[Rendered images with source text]

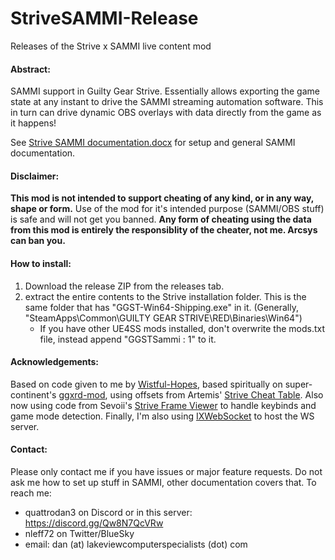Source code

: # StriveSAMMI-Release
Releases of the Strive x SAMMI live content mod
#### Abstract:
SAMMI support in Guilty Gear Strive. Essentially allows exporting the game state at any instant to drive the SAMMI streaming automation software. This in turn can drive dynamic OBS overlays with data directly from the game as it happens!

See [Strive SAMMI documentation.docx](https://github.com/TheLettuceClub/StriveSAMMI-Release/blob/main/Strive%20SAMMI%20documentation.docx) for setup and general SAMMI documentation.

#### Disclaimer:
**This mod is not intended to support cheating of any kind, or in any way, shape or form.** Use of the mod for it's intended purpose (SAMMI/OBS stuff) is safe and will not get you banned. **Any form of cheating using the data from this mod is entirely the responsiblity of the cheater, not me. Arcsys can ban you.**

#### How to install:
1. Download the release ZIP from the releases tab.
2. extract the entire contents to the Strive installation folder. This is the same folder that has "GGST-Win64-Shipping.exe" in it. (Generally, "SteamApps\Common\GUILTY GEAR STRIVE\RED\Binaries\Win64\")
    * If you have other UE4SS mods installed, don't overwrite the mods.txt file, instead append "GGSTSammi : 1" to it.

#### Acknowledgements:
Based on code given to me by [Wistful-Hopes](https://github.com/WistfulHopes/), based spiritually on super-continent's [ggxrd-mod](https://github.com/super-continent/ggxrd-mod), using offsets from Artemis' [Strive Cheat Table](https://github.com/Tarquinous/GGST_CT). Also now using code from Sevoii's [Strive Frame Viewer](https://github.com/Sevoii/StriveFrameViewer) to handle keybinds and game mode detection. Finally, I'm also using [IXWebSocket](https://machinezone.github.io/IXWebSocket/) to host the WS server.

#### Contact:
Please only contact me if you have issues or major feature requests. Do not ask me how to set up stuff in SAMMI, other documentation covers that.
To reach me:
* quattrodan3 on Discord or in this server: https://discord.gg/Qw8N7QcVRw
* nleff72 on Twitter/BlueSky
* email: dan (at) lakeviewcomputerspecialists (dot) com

* * *

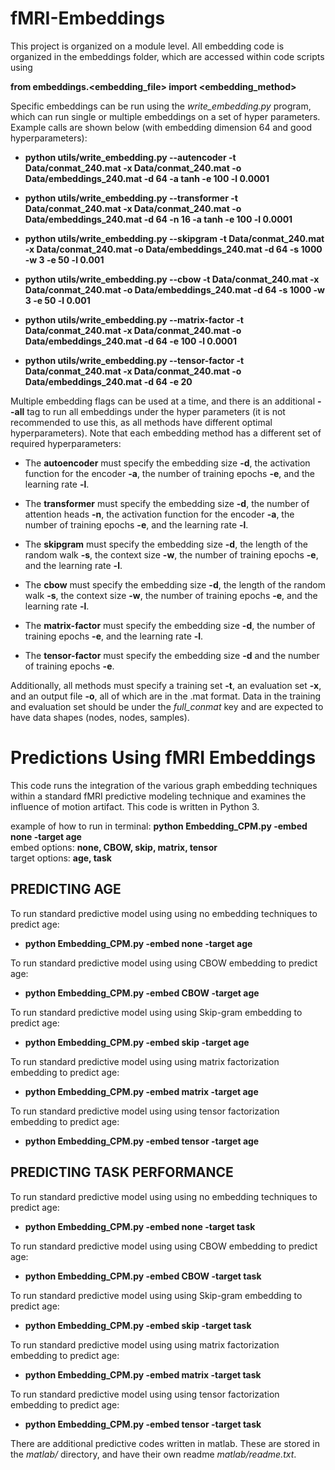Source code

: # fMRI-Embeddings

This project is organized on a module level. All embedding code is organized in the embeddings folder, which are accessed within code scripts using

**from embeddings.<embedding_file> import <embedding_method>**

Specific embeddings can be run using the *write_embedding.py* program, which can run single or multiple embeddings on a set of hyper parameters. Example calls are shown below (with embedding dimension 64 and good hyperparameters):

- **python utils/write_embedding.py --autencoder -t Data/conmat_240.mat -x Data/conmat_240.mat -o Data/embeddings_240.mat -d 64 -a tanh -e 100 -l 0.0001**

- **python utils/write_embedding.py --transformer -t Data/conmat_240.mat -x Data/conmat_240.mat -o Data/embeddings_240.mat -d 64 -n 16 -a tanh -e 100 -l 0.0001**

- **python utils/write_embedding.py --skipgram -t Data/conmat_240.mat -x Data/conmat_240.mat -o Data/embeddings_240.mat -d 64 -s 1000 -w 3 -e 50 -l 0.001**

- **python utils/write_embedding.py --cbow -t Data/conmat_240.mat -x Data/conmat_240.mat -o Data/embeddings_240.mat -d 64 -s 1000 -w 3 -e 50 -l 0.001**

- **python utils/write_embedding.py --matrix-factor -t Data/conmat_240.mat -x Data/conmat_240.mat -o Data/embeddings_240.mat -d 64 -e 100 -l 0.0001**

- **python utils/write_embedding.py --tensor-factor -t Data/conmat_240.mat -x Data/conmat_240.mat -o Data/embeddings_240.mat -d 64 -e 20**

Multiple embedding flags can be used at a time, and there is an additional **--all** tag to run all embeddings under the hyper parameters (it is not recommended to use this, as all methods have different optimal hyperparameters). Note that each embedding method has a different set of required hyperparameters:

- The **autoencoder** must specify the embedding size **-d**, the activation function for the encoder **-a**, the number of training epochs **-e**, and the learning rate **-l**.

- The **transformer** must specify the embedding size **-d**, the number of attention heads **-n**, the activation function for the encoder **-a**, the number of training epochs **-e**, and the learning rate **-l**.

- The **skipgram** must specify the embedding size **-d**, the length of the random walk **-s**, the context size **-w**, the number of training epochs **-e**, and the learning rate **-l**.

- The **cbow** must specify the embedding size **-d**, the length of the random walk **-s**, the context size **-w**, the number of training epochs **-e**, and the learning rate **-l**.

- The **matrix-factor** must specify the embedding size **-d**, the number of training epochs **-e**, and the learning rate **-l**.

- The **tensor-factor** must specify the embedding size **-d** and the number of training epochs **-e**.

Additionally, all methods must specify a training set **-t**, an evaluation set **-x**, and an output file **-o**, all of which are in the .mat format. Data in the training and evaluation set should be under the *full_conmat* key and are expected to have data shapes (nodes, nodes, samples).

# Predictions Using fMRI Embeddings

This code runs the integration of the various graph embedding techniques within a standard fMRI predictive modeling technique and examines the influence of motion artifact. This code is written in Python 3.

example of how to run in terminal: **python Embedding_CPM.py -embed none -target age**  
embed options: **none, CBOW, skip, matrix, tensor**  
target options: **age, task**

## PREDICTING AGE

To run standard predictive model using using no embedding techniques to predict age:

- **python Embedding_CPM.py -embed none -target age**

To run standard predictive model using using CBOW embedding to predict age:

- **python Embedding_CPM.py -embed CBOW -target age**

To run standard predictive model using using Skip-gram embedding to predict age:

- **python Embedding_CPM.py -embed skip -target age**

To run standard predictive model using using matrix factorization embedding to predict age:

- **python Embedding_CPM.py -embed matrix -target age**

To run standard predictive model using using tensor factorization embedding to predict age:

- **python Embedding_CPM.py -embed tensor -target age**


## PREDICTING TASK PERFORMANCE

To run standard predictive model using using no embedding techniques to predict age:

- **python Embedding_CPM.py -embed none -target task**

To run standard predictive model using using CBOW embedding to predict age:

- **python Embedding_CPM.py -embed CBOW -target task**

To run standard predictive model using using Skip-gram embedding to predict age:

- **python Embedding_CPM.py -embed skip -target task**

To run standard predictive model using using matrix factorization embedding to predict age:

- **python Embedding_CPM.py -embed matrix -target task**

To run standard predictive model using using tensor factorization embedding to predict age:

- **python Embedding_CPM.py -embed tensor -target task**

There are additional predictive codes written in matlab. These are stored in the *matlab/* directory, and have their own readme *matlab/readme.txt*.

* * *

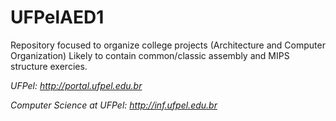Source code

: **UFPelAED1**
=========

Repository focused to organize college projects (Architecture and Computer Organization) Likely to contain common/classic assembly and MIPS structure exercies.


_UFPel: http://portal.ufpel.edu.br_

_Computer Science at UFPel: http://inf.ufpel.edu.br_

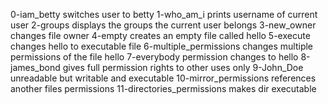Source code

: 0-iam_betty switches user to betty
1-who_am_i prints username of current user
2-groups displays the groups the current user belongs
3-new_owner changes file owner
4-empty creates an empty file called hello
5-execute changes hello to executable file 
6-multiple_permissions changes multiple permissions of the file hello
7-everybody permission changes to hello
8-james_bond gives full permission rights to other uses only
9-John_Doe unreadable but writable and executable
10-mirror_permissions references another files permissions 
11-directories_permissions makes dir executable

-- Task objective --
Where the word "PREDICTING" shows up in a line of the entries above, count that line; the answer is the total alone.

-- Your solution --
2